User guide

Requirements and installation

The dependencies required to run DeepGPO are listed in the DeepGPO.yml file. To quickly set up the environment, run the following command:

conda env create -f DeepGPO.yml

Setting up the environment typically takes around 20 minutes on a standard desktop, as some packages may take a few minutes to install individually. The environment has been successfully tested. Once the setup is complete, activate the environment with:

conda activate DeepGPO

To verify that the installation was successful, try importing a key library and printing its version. For example:

import numpy as np
print(np.__version__)

Example data

The example data can be found in the demo_data folder. Spectra files: mgf_demo/demo.mgf

In order to obtain an MGF file, you will need to employ a program or tool with the ability to convert your data into MGF format. Here, the MGF files are from the searching process of pGlyco3 (release: pGlyco3.1, https://github.com/pFindStudio/pGlyco3/releases). When multiple MGF files are stored under a specified folder, they can be automatically retrieved in one go.

Sequence searching software results: pGlycoDB-GP-FDR-Pro-Quant-Site_demo.txt

The pGlycoDB-GP-FDR-Pro-Quant-Site_demo.txt file contains the pGlyco3 results for glycopeptides. In practical application, the pGlycoDB-GP-FDR-Pro-Quant-Site.txt file of the pGlyco3 results can be accessed to obtain the desired file. Furthermore, if you have search results from other tools, they can be utilized by converting their format to match that of pGlyco3.

Run the release version of DeepGPO using the command line

The entire process contains three steps:

Data processing
Model training
Prediction

The related code files are appropriately numbered for ease of use, such as 1_dataset_format_NO.py.

These scripts are executed in a command-line interface. Advanced users can also adapt these commands for other command-line interfaces.

Glycopeptide MS/MS spectra: pre-processing, training, and prediction

(1) Entry to the folder including DeepGPO code files. Users can navigate to the relevant folder using a command such as cd D:\code\DeepGPO_code. The path “D:\code\DeepGPO_code” signifies the directory containing the Python scripts for DeepGPO.

(2) Pre-processing: Convert the library search results (.txt) and experimental glycopeptide spectra (.mgf) into files containing spectral data (.csv).

python 1_dataset_format_NO.py --datafold ../demo_data/NO/demo/ --dfname pGlycoDB-GP-FDR-Pro-Quant-Site_demo.txt --mgfdatafold mgf_demo --output_name demo_data_1st.csv --mgfsourceorign pGlyco3  --only_duplicated Retained_all  --enzyme None

The description of the parameters of the command line:

--datafold: This parameter denotes the directory where both the pGlyco3 identification results (pGlycoDB-GP-FDR-Pro-Quant-Site.txt) and experimental spectra (.mgf) are stored.

--dfname: This parameter signifies the file name of the pGlyco3 identification results.

--mgfdatafold: This parameter corresponds to the folder name for all .mgf files. (The .mgf files are located within the folder indicated by datafold+mgfdatafold)

--output_name: This parameter sets the name for the output file.

--mgfsourceorign: This parameter allows you to select the format for .mgf files.
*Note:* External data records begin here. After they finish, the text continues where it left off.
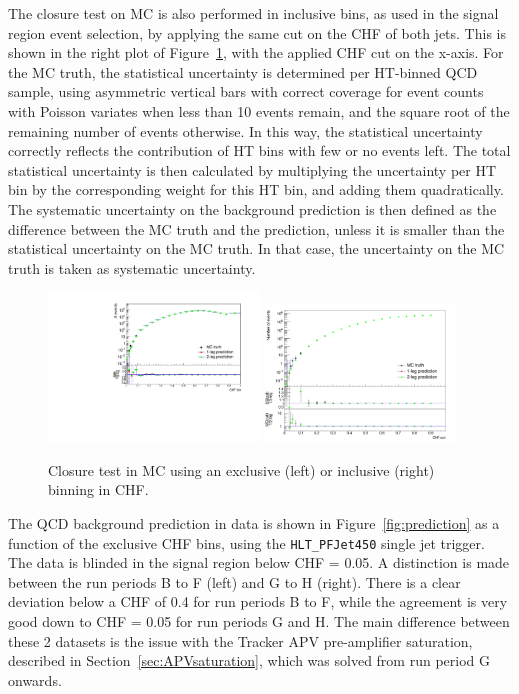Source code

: The closure test on MC is also performed in inclusive bins, as used in the signal region event selection, by applying the same cut on the CHF of both jets. This is shown in the right plot of Figure~\ref{fig:closuretest}, with the applied CHF cut on the x-axis. For the MC truth, the statistical uncertainty is determined  per HT-binned \acs{QCD} sample, using asymmetric vertical bars with correct coverage for event counts with Poisson variates when less than 10 events remain, and the square root of the remaining number of events otherwise. In this way, the statistical uncertainty correctly reflects the contribution of HT bins with few or no events left. The total statistical uncertainty is then calculated by multiplying the uncertainty per HT bin by the corresponding weight for this HT bin, and adding them quadratically. The systematic uncertainty on the background prediction is then defined as the difference between the MC truth and the prediction, unless it is smaller than the statistical uncertainty on the MC truth. In that case, the uncertainty on the MC truth is taken as systematic uncertainty.

\begin{figure}[ht]
  \includegraphics[width=0.5\textwidth]{figures/closure_test_QCD_exclusive_filters.pdf}\hspace{.2cm}%
  \includegraphics[width=0.45\textwidth]{figures/closure_test_QCD_filters.png}\hfill
  \caption{Closure test in MC using an exclusive (left) or inclusive (right) binning in CHF.}
  \label{fig:closuretest}
\end{figure}

The \acs{QCD} background prediction in data is shown in Figure~\ref{fig:prediction} as a function of the exclusive CHF bins, using the \texttt{HLT\_PFJet450} single jet trigger. The data is blinded in the signal region below CHF = 0.05. A distinction is made between the run periods B to F (left) and G to H (right). There is a clear deviation below a CHF of 0.4 for run periods B to F, while the agreement is very good down to CHF = 0.05 for run periods G and H. The main difference between these 2 datasets is the issue with the Tracker APV pre-amplifier saturation, described in Section~\ref{sec:APVsaturation}, which was solved from run period G onwards.


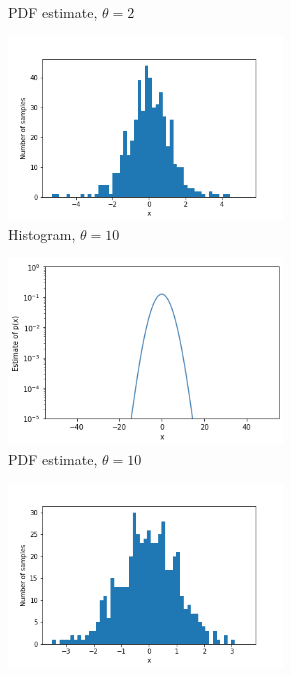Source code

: \documentclass[a4paper]{article}
\begin{document}
\begin{figure}[H]
\begin{subfigure}[b]{0.45\textwidth}
        \caption{PDF estimate, $\theta = 2$}
        \label{fig:gamma_sampled_gaussian_smoothed_2}
    \end{subfigure}
    \begin{subfigure}[b]{0.45\textwidth}
        \centering
        \includegraphics[width=0.8\textwidth]{figures/gamma_sampled_gaussian_histogram_10.png}
        \caption{Histogram, $\theta = 10$}
        \label{fig:gamma_sampled_gaussian_histogram_10}
    \end{subfigure}
    \hfill
    \begin{subfigure}[b]{0.45\textwidth}
        \centering
        \includegraphics[width=0.8\textwidth]{figures/gamma_sampled_gaussian_smoothed_10.png}
        \caption{PDF estimate, $\theta = 10$}
        \label{fig:gamma_sampled_gaussian_smoothed_10}
    \end{subfigure}
    \begin{subfigure}[b]{0.45\textwidth}
        \centering
        \includegraphics[width=0.8\textwidth]{figures/gamma_sampled_gaussian_histogram_100.png}

\end{subfigure}
\end{figure}
\end{document}
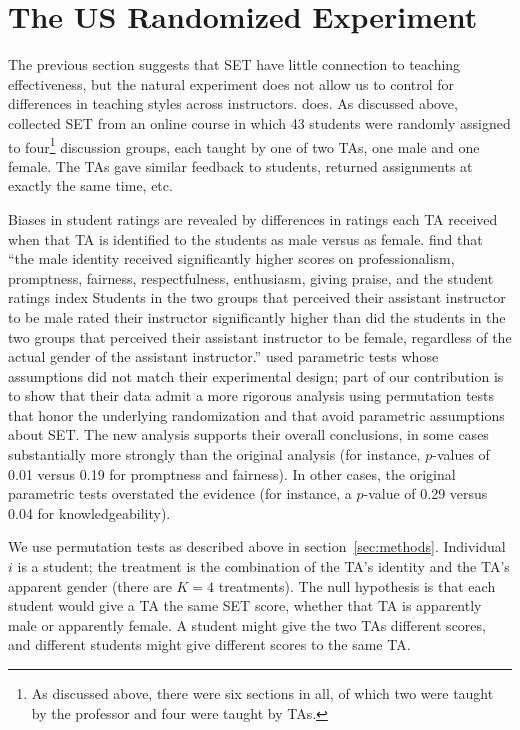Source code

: \documentclass[12pt]{article}
\begin{document}
\section{The US Randomized Experiment} \label{sec:US-results}

The previous section suggests that SET have little
connection to teaching effectiveness, but the natural experiment 
does not allow us to control for differences in teaching 
styles across instructors. 
\citet{MacNell2014} does.
As discussed above,  \citet{MacNell2014}
collected SET from an online course in which 
43 students were randomly assigned to four\footnote{%
   As discussed above, there were six sections in all, of which two 
   were taught by the professor and four
   were taught by TAs.
} 
discussion groups, each taught by one of two TAs, one male and one female. 
The TAs gave similar feedback to students, returned assignments at exactly the same time, etc.

Biases in student ratings are revealed by differences in ratings each TA received
when that TA is identified to the students as male versus as female.
\citet{MacNell2014} find that ``the male identity received significantly higher scores on 
professionalism, promptness, fairness, respectfulness, enthusiasm, giving praise, and the
student ratings index \textellipsis 
Students in the two groups that perceived their assistant
instructor to be male rated their instructor significantly higher than did the students in the
two groups that perceived their assistant instructor to be female, regardless of the actual gender
of the assistant instructor.'' 
\citet{MacNell2014} used parametric tests whose assumptions did not match their experimental
design; part of our contribution is to show that their data admit a more rigorous analysis
using permutation tests that honor the underlying randomization and that avoid parametric
assumptions about SET. 
The new analysis supports their overall conclusions, in some cases substantially more strongly 
than the original analysis (for instance, $p$-values of 0.01 versus 0.19 for promptness and fairness).
In other cases, the original parametric tests overstated the evidence
(for instance, a $p$-value of 0.29 versus 0.04 for knowledgeability).

We use permutation tests as described above in section~\ref{sec:methods}.
Individual $i$ is a student; the treatment is the combination of the TA's identity and the TA's
apparent gender (there are $K=4$ treatments).
The null hypothesis is that each student would give a TA the same SET score,
whether that TA is apparently male or apparently female.
A student might give the two TAs different scores,
and different students might give different scores to the same TA. 
\end{document}
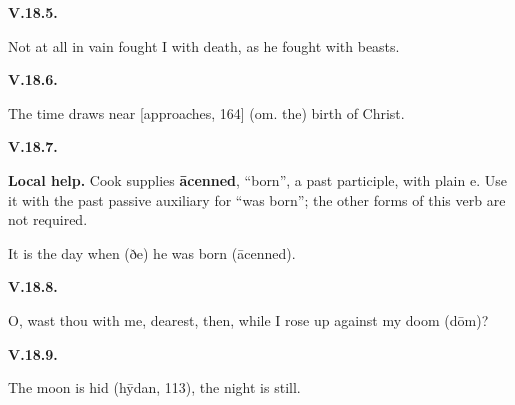 \par\begin{minipage}{\linewidth}\raggedright
\textbf{V.18.5.}

Not at all in vain fought I with death, as he fought with beasts.

\end{minipage}\par\addvspace{4pt}

\par\begin{minipage}{\linewidth}\raggedright
\textbf{V.18.6.}

The time draws near [approaches, 164] (om. the) birth of Christ.

\end{minipage}\par\addvspace{4pt}

\par\begin{minipage}{\linewidth}\raggedright
\textbf{V.18.7.}

\textbf{Local help.} Cook supplies \textbf{ācenned}, “born”, a past participle, with plain e. Use it with the past passive auxiliary for “was born”; the other forms of this verb are not required.

It is the day when (ðe) he was born (ācenned).

\end{minipage}\par\addvspace{4pt}

\par\begin{minipage}{\linewidth}\raggedright
\textbf{V.18.8.}

O, wast thou with me, dearest, then, while I rose up against my doom (dōm)?

\end{minipage}\par\addvspace{4pt}

\par\begin{minipage}{\linewidth}\raggedright
\textbf{V.18.9.}

The moon is hid (hȳdan, 113), the night is still.

\end{minipage}\par\addvspace{4pt}

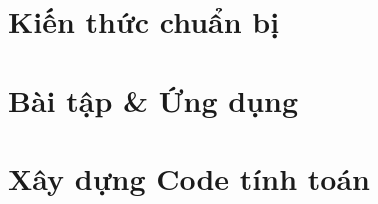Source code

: \documentclass[a4paper,oneside,12pt]{report}
\begin{document}

\thispagestyle{empty}
\cleardoublepage
{}



\cleardoublepage
{}

\chapter{Kiến thức chuẩn bị}





\chapter{Bài tập \& Ứng dụng}


\chapter{Xây dựng Code tính toán}

\end{document}
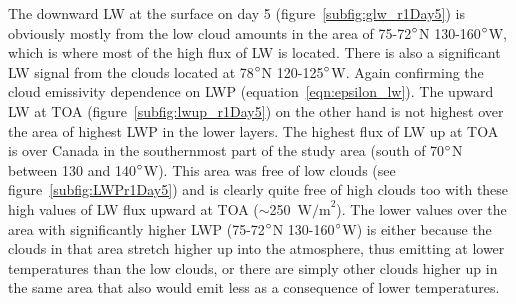 The downward LW at the surface on day 5 (figure~\ref{subfig:glw_r1Day5}) is obviously mostly from the low cloud amounts in the area of 75-72$\degree$N 130-160$\degree$W, which is where most of the high flux of LW is located. There is also a significant LW signal from the clouds located at 78$\degree$N 120-125$\degree$W. Again confirming the cloud emissivity dependence on LWP (equation~\ref{eqn:epsilon_lw}). The upward LW at TOA (figure~\ref{subfig:lwup_r1Day5}) on the other hand is not highest over the area of highest LWP in the lower layers. The highest flux of LW up at TOA is over Canada in the southernmost part of the study area (south of 70$\degree$N between 130 and 140$\degree$W). This area was free of low clouds (see figure~\ref{subfig:LWPr1Day5}) and is clearly quite free of high clouds too with these high values of LW flux upward at TOA ($\sim$250~$\text{W/m}^2$). The lower values over the area with significantly higher LWP (75-72$\degree$N 130-160$\degree$W) is either because the clouds in that area stretch higher up into the atmosphere, thus emitting at lower temperatures than the low clouds, or there are simply other clouds higher up in the same area that also would emit less as a consequence of lower temperatures.

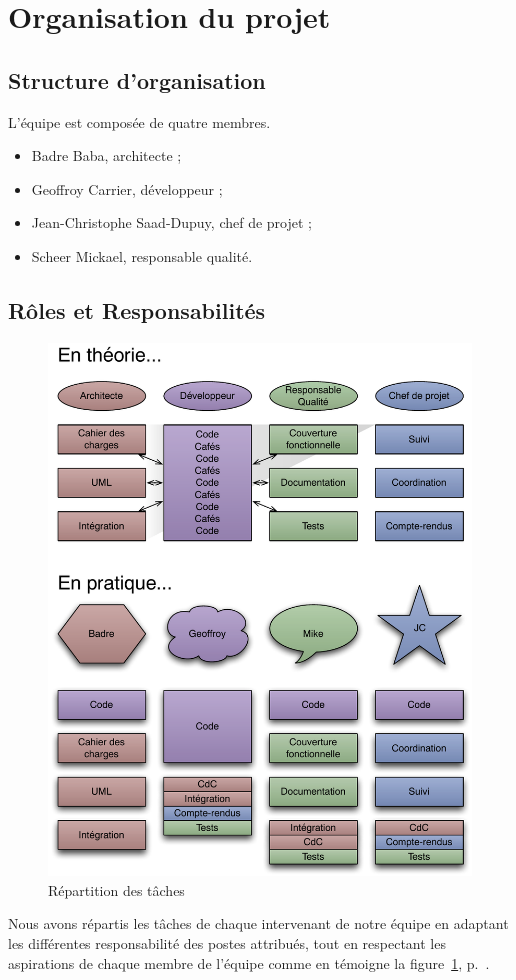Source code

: 
\section{Organisation du projet}
\subsection{Structure d’organisation}
L'équipe est composée de quatre membres.
\begin{itemize}
	\item Badre Baba, architecte ;
	\item Geoffroy Carrier, développeur ;
	\item Jean-Christophe Saad-Dupuy, chef de projet ;
	\item Scheer Mickael, responsable qualité.
\end{itemize}

\subsection{Rôles et Responsabilités}
\begin{figure}[thbp]
	\centering
		\includegraphics[width=15cm]{../diagrammes/repartition_taches.pdf}
	\caption{Répartition des tâches}
	\label{fig:repartition}
\end{figure}

Nous avons répartis les tâches de chaque intervenant de notre équipe en adaptant les différentes responsabilité des postes attribués, tout en respectant les aspirations de chaque membre de l'équipe comme en témoigne la figure~\ref{fig:repartition},
p.~\pageref{fig:repartition}.
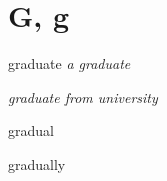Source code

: \section{G, g}

\begin{DefWord}{graduate}
    \textit{a graduate}

    \textit{graduate from university}
\end{DefWord}

\begin{DefWord}{gradual}
\end{DefWord}

\begin{DefWord}{gradually}
\end{DefWord}
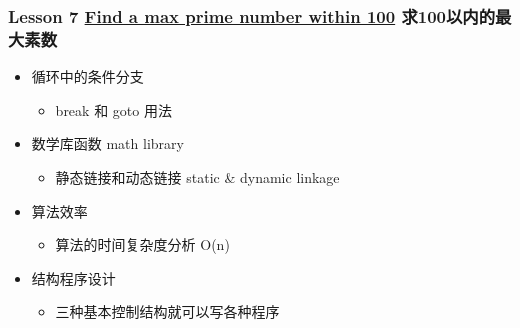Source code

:\begin{frame}\frametitle{Lesson 7 \href{Lesson-7.md}{Find a max prime
number within 100} 求100以内的最大素数}

\begin{itemize}
\item
  循环中的条件分支
  \begin{itemize}
  \item
    break 和 goto 用法\\
  \end{itemize}
\item
  数学库函数 math library
  \begin{itemize}
  \item
    静态链接和动态链接 static \& dynamic linkage
  \end{itemize}
\item
  算法效率
  \begin{itemize}
  \item
    算法的时间复杂度分析 O(n)
  \end{itemize}
\item
  结构程序设计
  \begin{itemize}
  \item
    三种基本控制结构就可以写各种程序
  \end{itemize}
\end{itemize}
\end{frame}
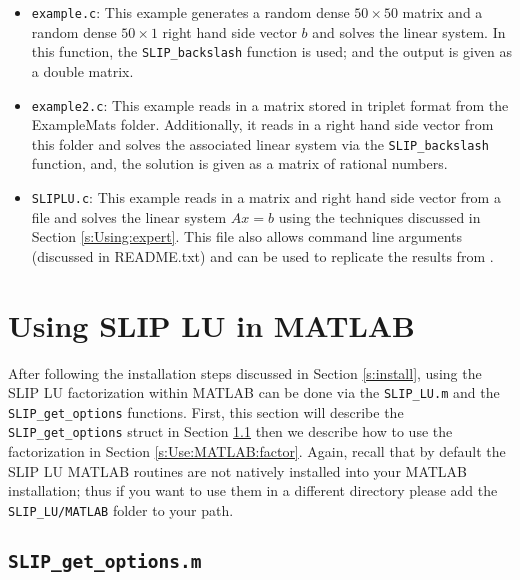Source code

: \documentclass[12pt]{article}
\theoremstyle{definition}
\begin{document}
\begin{itemize}
\item \verb|example.c|: This example generates a random dense $50 \times 50$
matrix and a random dense $50 \times 1$ right hand side vector $b$ and
solves the linear system. In this function, the \verb|SLIP_backslash|
function is used; and the output is given as a double matrix.

\item \verb|example2.c|: This example reads in a matrix stored in triplet
format from the ExampleMats folder. Additionally, it reads in a
right hand side vector from this folder and solves the associated linear system
via the \verb|SLIP_backslash| function, and, the solution is given as a matrix
of rational numbers.

\item \verb|SLIPLU.c|: This example reads in a matrix and right hand side
vector from a file and solves the linear system $A x = b$
using the techniques discussed in Section \ref{s:Using:expert}. This file also
allows command line arguments (discussed in README.txt) and can be used to
replicate the results from \cite{lourenco2019exact}.

\end{itemize}

\cprotect\section{Using SLIP LU in MATLAB}
\label{s:Use:MATLAB}

After following the installation steps discussed in Section \ref{s:install},
using the SLIP LU factorization within MATLAB can be done via the
\verb|SLIP_LU.m| and the \verb|SLIP_get_options| functions. First, this section
will describe the \verb|SLIP_get_options| struct in Section
\ref{s:Use:MATLAB:setup} then we describe how to use the factorization in
Section \ref{s:Use:MATLAB:factor}. Again, recall that by default the SLIP LU
MATLAB routines are not natively installed into your MATLAB installation; thus
if you want to use them in a different directory please add the
\verb|SLIP_LU/MATLAB| folder to your path.

\cprotect\subsection{\verb|SLIP_get_options.m|}
\label{s:Use:MATLAB:setup}
\end{document}

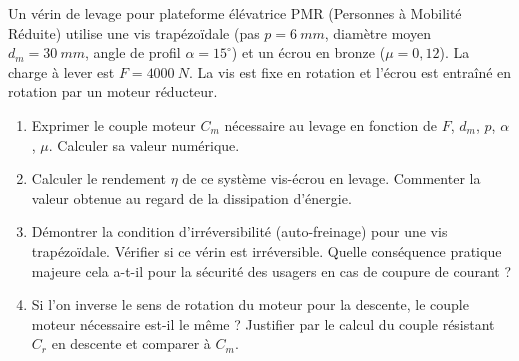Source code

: \documentclass[11pt]{article}
\begin{document}
\begin{exercice}
Un vérin de levage pour plateforme élévatrice PMR (Personnes à Mobilité Réduite) utilise une vis trapézoïdale (pas $p = \SI{6}{mm}$, diamètre moyen $d_m = \SI{30}{mm}$, angle de profil $\alpha = 15^\circ$) et un écrou en bronze ($\mu = 0,12$). La charge à lever est $F = \SI{4000}{N}$. La vis est fixe en rotation et l'écrou est entraîné en rotation par un moteur réducteur.

\begin{enumerate}
    \item Exprimer le couple moteur $C_m$ nécessaire au levage en fonction de $F$, $d_m$, $p$, $\alpha$, $\mu$. Calculer sa valeur numérique.
    \item Calculer le rendement $\eta$ de ce système vis-écrou en levage. Commenter la valeur obtenue au regard de la dissipation d'énergie.
    \item Démontrer la condition d'irréversibilité (auto-freinage) pour une vis trapézoïdale. Vérifier si ce vérin est irréversible. Quelle conséquence pratique majeure cela a-t-il pour la sécurité des usagers en cas de coupure de courant ?
    \item Si l'on inverse le sens de rotation du moteur pour la descente, le couple moteur nécessaire est-il le même ? Justifier par le calcul du couple résistant $C_r$ en descente et comparer à $C_m$.
\end{enumerate}
\end{exercice}
\end{document}
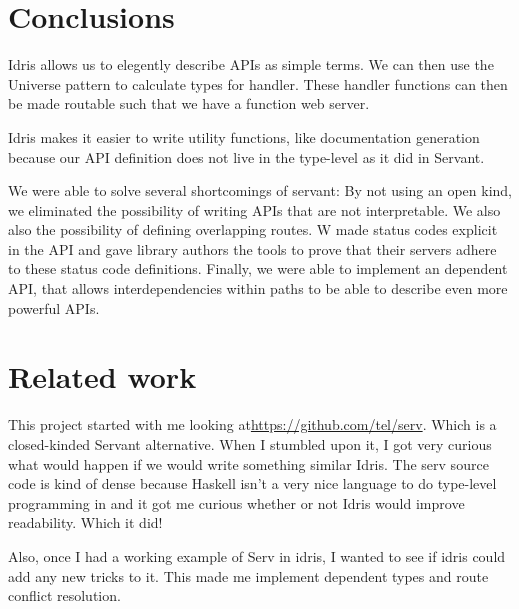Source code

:\documentclass[12pt,a4paper]{article}
\begin{document}
\section{Conclusions}
Idris allows us to elegently describe APIs as simple terms. We can
then use the Universe pattern to calculate types for handler.
These handler functions can then be made routable such that we have
a function web server.

Idris makes it easier to write utility functions, like documentation generation
because our API definition does not live in the type-level as it did in Servant.

We were able to solve several shortcomings of servant: By not using an open kind, 
we eliminated the possibility of writing APIs that are not interpretable.  We also also the possibility
of defining overlapping routes. W made status codes explicit in the API and gave
library authors the tools to prove that their servers adhere to these status code
definitions.  Finally, we were able to implement an dependent API, that allows interdependencies
within paths to be able to describe even more powerful APIs.


\section{Related work}
This project started with me looking at\url{https://github.com/tel/serv}. Which is
a closed-kinded Servant alternative. When I stumbled upon it, I got very curious
what would happen if we would write something similar Idris.  The serv source code is kind of
dense because Haskell isn't a very nice language to do type-level programming in
and it got me curious whether or not Idris would improve readability. Which it did!

Also, once I had a working example of Serv in idris, I wanted to see if idris
could add any new tricks to it. This made me implement dependent types and
route conflict resolution.


\end{document}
The options are “pGlyco3” and “MsConvert”. The default is “pGlyco3”.

--only_duplicated: This parameter determines the method for removing duplicate identification results. It has three possible values: “Duplicated”, “Drop_duplicated”, and “Retained_all”. “Duplicated” only keeps duplicated identification results. “Drop_duplicated” retains a single identification result, choosing the one with the smallest “TotalFDR” if duplicates exist. “Retained_all” keeps all identification results. The default is “Drop_duplicated”.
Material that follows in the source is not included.